━━━━━ DATA PROVIDED ━━━━━

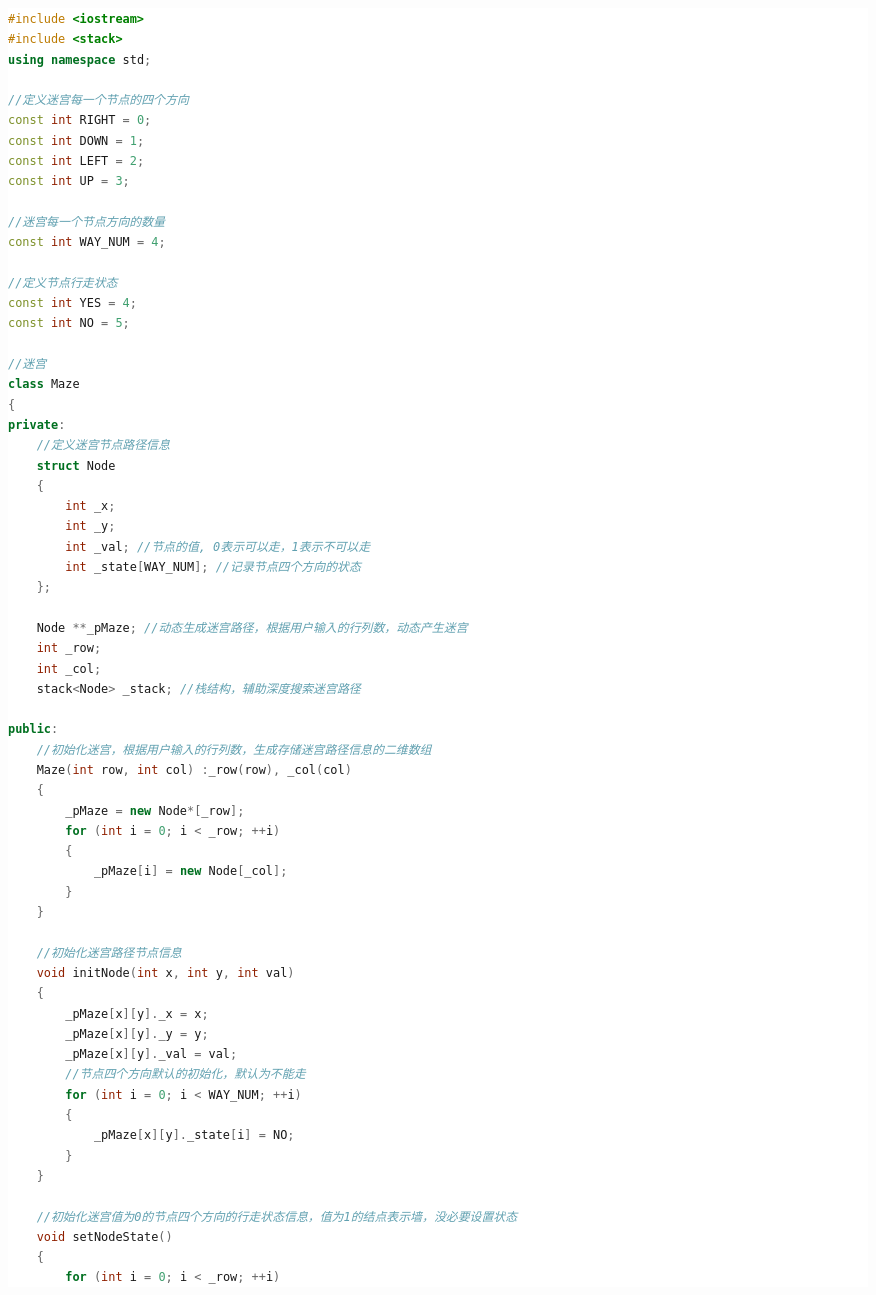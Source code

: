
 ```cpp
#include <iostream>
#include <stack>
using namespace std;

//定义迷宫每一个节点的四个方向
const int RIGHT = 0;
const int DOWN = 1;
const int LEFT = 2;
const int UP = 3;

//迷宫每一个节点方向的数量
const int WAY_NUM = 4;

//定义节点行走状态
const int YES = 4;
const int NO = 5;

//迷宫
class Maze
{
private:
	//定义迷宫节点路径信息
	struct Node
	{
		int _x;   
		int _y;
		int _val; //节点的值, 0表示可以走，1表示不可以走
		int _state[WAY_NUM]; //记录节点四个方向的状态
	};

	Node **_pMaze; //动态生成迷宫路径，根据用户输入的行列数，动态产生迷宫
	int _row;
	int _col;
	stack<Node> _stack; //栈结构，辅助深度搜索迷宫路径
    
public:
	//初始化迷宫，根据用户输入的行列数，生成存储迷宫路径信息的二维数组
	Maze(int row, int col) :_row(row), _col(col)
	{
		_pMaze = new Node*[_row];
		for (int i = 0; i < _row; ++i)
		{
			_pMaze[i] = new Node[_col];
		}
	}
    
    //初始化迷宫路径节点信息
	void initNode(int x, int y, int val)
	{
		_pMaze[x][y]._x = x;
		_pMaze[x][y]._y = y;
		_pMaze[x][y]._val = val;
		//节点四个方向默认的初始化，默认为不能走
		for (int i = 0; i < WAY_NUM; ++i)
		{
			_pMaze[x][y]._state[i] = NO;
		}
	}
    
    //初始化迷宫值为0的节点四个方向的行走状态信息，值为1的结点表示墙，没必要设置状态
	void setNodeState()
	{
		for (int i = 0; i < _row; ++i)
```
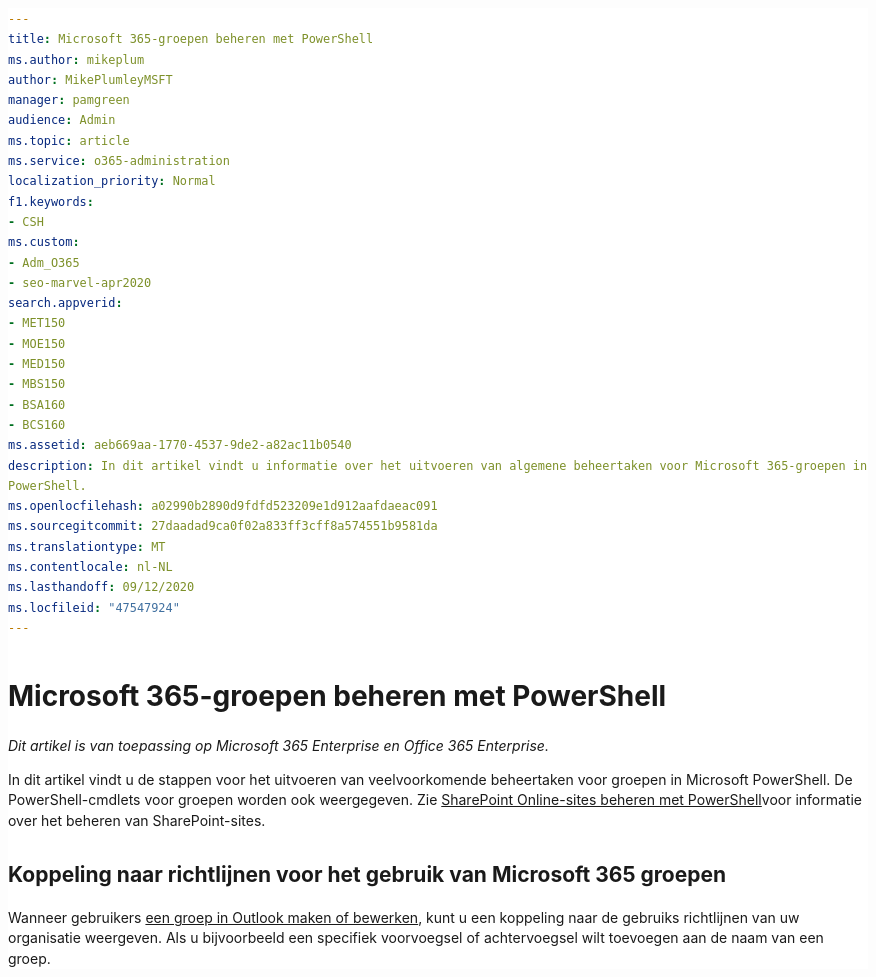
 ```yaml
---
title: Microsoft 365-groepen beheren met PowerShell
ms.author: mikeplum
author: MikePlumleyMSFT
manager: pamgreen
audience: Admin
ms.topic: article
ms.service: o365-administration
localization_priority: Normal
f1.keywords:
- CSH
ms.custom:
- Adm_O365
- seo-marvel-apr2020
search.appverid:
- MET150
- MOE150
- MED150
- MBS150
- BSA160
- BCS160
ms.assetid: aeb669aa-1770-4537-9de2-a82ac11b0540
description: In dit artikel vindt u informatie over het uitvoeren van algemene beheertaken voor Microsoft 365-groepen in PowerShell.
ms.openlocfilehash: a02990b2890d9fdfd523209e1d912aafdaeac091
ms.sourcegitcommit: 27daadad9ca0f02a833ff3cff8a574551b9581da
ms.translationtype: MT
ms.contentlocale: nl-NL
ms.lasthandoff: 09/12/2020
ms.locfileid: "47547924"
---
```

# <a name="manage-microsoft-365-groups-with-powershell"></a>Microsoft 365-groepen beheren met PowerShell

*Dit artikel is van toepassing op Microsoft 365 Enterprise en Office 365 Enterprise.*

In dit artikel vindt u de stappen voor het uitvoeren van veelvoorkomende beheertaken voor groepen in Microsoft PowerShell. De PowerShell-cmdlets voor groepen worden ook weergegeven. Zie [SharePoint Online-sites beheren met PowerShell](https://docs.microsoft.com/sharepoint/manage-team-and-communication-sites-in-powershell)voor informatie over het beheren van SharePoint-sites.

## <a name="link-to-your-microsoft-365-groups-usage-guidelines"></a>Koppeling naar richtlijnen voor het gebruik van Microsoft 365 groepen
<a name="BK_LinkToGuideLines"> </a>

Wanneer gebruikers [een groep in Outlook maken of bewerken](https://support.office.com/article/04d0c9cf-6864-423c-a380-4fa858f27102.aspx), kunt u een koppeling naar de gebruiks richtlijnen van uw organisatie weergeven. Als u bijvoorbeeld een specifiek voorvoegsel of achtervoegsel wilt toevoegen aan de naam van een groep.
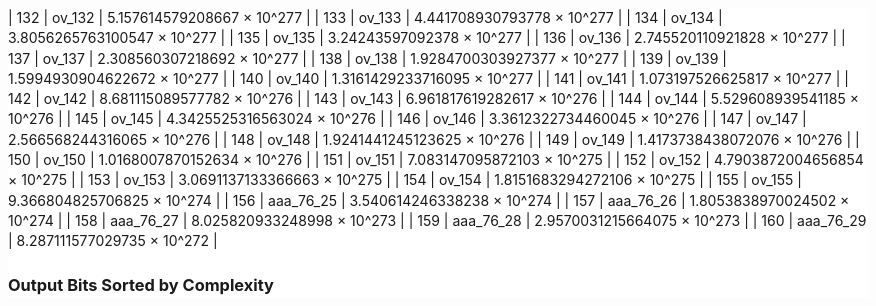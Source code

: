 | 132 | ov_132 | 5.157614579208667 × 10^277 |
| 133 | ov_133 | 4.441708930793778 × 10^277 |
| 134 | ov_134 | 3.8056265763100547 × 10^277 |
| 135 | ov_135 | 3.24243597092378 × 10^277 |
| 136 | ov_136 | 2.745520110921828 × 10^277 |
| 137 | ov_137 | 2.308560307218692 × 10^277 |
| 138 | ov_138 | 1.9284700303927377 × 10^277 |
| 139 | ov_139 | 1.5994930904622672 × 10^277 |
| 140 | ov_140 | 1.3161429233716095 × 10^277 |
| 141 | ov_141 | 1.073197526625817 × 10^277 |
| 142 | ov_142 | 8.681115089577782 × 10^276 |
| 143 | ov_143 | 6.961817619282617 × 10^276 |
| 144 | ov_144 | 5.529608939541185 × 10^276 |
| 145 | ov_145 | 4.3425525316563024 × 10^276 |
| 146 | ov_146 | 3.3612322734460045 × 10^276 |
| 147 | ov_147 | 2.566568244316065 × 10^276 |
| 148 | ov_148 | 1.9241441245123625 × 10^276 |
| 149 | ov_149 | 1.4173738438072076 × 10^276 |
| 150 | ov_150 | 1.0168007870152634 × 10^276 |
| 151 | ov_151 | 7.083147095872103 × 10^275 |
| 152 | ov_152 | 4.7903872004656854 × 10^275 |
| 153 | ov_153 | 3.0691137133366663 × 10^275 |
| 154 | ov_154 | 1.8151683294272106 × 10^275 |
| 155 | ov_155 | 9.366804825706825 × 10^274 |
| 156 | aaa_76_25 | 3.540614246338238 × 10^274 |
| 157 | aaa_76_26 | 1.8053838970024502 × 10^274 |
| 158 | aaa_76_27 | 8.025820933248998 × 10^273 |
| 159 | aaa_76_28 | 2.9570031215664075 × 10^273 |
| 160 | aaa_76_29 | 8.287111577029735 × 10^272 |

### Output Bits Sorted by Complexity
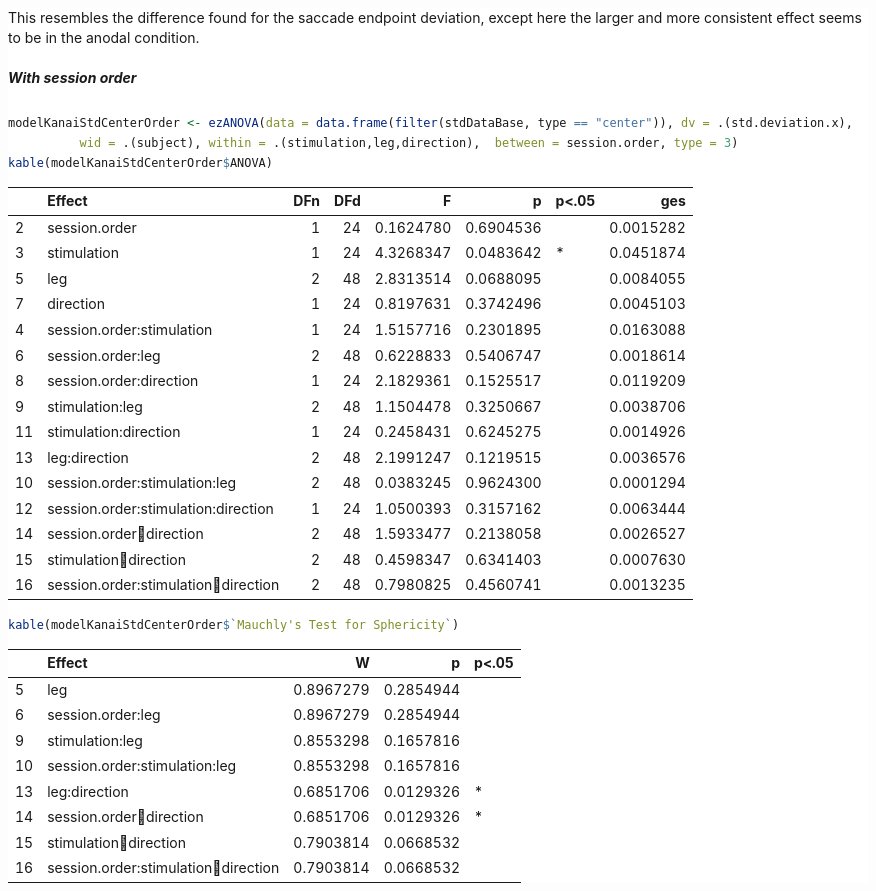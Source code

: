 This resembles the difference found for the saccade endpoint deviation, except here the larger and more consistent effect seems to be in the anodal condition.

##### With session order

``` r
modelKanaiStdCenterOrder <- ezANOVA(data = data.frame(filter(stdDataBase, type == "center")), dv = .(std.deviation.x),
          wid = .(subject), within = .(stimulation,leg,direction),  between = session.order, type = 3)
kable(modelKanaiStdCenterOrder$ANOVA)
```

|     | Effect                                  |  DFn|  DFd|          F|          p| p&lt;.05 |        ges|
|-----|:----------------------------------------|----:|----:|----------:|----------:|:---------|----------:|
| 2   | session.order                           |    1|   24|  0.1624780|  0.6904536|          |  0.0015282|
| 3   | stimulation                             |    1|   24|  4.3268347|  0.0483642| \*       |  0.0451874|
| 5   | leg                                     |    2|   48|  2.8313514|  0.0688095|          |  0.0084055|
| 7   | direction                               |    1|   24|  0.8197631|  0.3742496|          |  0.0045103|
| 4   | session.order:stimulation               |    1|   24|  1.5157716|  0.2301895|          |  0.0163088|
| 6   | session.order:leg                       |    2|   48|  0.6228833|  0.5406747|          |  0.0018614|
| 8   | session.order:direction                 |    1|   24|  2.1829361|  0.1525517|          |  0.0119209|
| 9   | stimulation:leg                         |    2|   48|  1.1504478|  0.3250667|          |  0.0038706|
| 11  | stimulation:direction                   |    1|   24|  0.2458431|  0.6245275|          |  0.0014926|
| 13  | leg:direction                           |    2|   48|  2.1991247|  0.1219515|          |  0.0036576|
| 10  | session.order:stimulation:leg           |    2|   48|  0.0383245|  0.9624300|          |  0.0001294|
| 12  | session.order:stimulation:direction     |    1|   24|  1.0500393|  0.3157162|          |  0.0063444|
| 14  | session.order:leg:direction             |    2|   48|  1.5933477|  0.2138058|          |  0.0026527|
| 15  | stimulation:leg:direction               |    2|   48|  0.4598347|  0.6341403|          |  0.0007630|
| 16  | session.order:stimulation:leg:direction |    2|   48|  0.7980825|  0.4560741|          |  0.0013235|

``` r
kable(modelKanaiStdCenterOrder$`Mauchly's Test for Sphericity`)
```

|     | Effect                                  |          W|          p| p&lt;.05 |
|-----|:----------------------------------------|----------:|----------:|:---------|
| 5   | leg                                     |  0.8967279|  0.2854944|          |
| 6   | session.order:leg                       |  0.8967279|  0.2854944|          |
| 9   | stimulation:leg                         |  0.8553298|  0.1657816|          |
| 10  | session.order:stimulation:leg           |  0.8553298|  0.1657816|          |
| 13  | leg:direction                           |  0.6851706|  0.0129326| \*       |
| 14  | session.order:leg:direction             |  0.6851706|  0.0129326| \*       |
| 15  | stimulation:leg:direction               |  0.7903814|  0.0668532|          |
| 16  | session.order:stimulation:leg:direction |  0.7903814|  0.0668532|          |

━━━━━

- **PROBLEM STATEMENT**:
Number of lines in the records above holding the word "Microsoft": state it and nothing else.

- **SOLVED PROBLEM**:
6